Input for this task section start

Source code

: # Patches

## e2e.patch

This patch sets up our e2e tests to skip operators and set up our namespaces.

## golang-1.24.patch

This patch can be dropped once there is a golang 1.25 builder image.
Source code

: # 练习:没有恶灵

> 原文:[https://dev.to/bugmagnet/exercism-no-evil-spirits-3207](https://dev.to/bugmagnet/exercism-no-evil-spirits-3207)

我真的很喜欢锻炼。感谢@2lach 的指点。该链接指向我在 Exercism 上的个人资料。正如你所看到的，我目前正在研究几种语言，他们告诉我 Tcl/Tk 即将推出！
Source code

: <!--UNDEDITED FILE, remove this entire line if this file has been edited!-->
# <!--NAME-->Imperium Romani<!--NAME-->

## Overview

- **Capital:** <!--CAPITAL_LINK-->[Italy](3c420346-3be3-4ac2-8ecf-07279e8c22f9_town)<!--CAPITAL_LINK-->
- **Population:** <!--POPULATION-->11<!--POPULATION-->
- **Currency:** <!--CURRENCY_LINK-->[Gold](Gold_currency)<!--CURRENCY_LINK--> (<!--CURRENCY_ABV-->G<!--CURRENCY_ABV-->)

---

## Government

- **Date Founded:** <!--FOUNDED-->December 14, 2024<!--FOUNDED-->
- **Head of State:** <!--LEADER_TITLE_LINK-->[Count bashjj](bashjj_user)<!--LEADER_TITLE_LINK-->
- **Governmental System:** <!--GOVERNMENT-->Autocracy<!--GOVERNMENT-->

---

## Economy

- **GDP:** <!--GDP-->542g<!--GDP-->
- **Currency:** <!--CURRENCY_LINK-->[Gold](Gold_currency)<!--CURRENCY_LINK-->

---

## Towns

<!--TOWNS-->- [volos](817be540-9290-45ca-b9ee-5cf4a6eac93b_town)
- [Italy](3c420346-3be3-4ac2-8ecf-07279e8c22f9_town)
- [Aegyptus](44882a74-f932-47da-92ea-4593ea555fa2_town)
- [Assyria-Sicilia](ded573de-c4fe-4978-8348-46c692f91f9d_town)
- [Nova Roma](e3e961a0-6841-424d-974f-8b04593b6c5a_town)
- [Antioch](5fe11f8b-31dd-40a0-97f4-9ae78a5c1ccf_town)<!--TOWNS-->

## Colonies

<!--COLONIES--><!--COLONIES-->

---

Input for this task section end

**Task brief**
The line containing "has been edited!-->" marks where to begin; copy it and every later line exactly, through the end of the data.

**Response**
: <!--UNDEDITED FILE, remove this entire line if this file has been edited!-->
# <!--NAME-->Imperium Romani<!--NAME-->

## Overview

- **Capital:** <!--CAPITAL_LINK-->[Italy](3c420346-3be3-4ac2-8ecf-07279e8c22f9_town)<!--CAPITAL_LINK-->
- **Population:** <!--POPULATION-->11<!--POPULATION-->
- **Currency:** <!--CURRENCY_LINK-->[Gold](Gold_currency)<!--CURRENCY_LINK--> (<!--CURRENCY_ABV-->G<!--CURRENCY_ABV-->)

---

## Government

- **Date Founded:** <!--FOUNDED-->December 14, 2024<!--FOUNDED-->
- **Head of State:** <!--LEADER_TITLE_LINK-->[Count bashjj](bashjj_user)<!--LEADER_TITLE_LINK-->
- **Governmental System:** <!--GOVERNMENT-->Autocracy<!--GOVERNMENT-->

---

## Economy

- **GDP:** <!--GDP-->542g<!--GDP-->
- **Currency:** <!--CURRENCY_LINK-->[Gold](Gold_currency)<!--CURRENCY_LINK-->

---

## Towns

<!--TOWNS-->- [volos](817be540-9290-45ca-b9ee-5cf4a6eac93b_town)
- [Italy](3c420346-3be3-4ac2-8ecf-07279e8c22f9_town)
- [Aegyptus](44882a74-f932-47da-92ea-4593ea555fa2_town)
- [Assyria-Sicilia](ded573de-c4fe-4978-8348-46c692f91f9d_town)
- [Nova Roma](e3e961a0-6841-424d-974f-8b04593b6c5a_town)
- [Antioch](5fe11f8b-31dd-40a0-97f4-9ae78a5c1ccf_town)<!--TOWNS-->

## Colonies

<!--COLONIES--><!--COLONIES-->

---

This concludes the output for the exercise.